What you will do
Search the records for lines with the word "indicating" and copy each match.

Exercise material

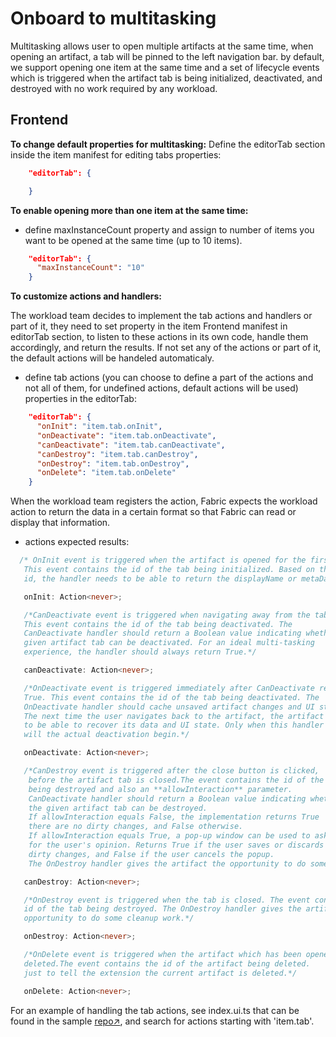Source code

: # **Onboard to multitasking**
Multitasking allows user to open multiple artifacts at the same time, when opening an artifact, a tab will be pinned to the left navigation bar. by default, we support opening one item at the same time and a set of lifecycle events which is triggered when the artifact tab is being initialized, deactivated, and destroyed with no work required by any workload.


## Frontend
**To change default properties for multitasking:**
Define the editorTab section inside the item manifest for editing tabs properties:
```json
    "editorTab": {

    }
```
**To enable opening more than one item at the same time:**

- define maxInstanceCount property and assign to number of items you want to be opened at the same time (up to 10 items).
```json
    "editorTab": {
      "maxInstanceCount": "10"
    }
```
**To customize actions and handlers:**

The workload team decides to implement the tab actions and handlers or part of it, they need to set property in the item Frontend manifest in editorTab section, to listen to these actions in its own code, handle them accordingly, and return the results. If not set any of the actions or part of it, the default actions will be handeled automaticaly.

- define tab actions (you can choose to define a part of the actions and not all of them, for undefined actions, default actions will be used) properties in the editorTab:
```json
    "editorTab": {
      "onInit": "item.tab.onInit",
      "onDeactivate": "item.tab.onDeactivate",
      "canDeactivate": "item.tab.canDeactivate",
      "canDestroy": "item.tab.canDestroy",
      "onDestroy": "item.tab.onDestroy",
      "onDelete": "item.tab.onDelete"
    }
```
When the workload team registers the action, Fabric expects the workload action to return the data in a certain format so that Fabric can read or display that information.

- actions expected results:
```typescript
  /* OnInit event is triggered when the artifact is opened for the first time.
   This event contains the id of the tab being initialized. Based on this tab
   id, the handler needs to be able to return the displayName or metaData.*/

   onInit: Action<never>;

   /*CanDeactivate event is triggered when navigating away from the tab.
   This event contains the id of the tab being deactivated. The
   CanDeactivate handler should return a Boolean value indicating whether the
   given artifact tab can be deactivated. For an ideal multi-tasking
   experience, the handler should always return True.*/

   canDeactivate: Action<never>;

   /*OnDeactivate event is triggered immediately after CanDeactivate return
   True. This event contains the id of the tab being deactivated. The
   OnDeactivate handler should cache unsaved artifact changes and UI state.
   The next time the user navigates back to the artifact, the artifact needs
   to be able to recover its data and UI state. Only when this handler returns
   will the actual deactivation begin.*/

   onDeactivate: Action<never>;

   /*CanDestroy event is triggered after the close button is clicked,
    before the artifact tab is closed.The event contains the id of the tab
    being destroyed and also an **allowInteraction** parameter.
    CanDeactivate handler should return a Boolean value indicating whether
    the given artifact tab can be destroyed.
    If allowInteraction equals False, the implementation returns True
    there are no dirty changes, and False otherwise.
    If allowInteraction equals True, a pop-up window can be used to ask
    for the user's opinion. Returns True if the user saves or discards
    dirty changes, and False if the user cancels the popup.
    The OnDestroy handler gives the artifact the opportunity to do some cleanup work.*/

   canDestroy: Action<never>;

   /*OnDestroy event is triggered when the tab is closed. The event contains the
   id of the tab being destroyed. The OnDestroy handler gives the artifact the
   opportunity to do some cleanup work.*/

   onDestroy: Action<never>;

   /*OnDelete event is triggered when the artifact which has been opened is
   deleted.The event contains the id of the artifact being deleted.
   just to tell the extension the current artifact is deleted.*/

   onDelete: Action<never>;
```

For an example of handling the tab actions, see index.ui.ts that can be found in the sample [repo↗](https://github.com/microsoft/Microsoft-Fabric-workload-development-sample), and search for actions starting with 'item.tab'.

Expected answer
   CanDeactivate handler should return a Boolean value indicating whether the
    CanDeactivate handler should return a Boolean value indicating whether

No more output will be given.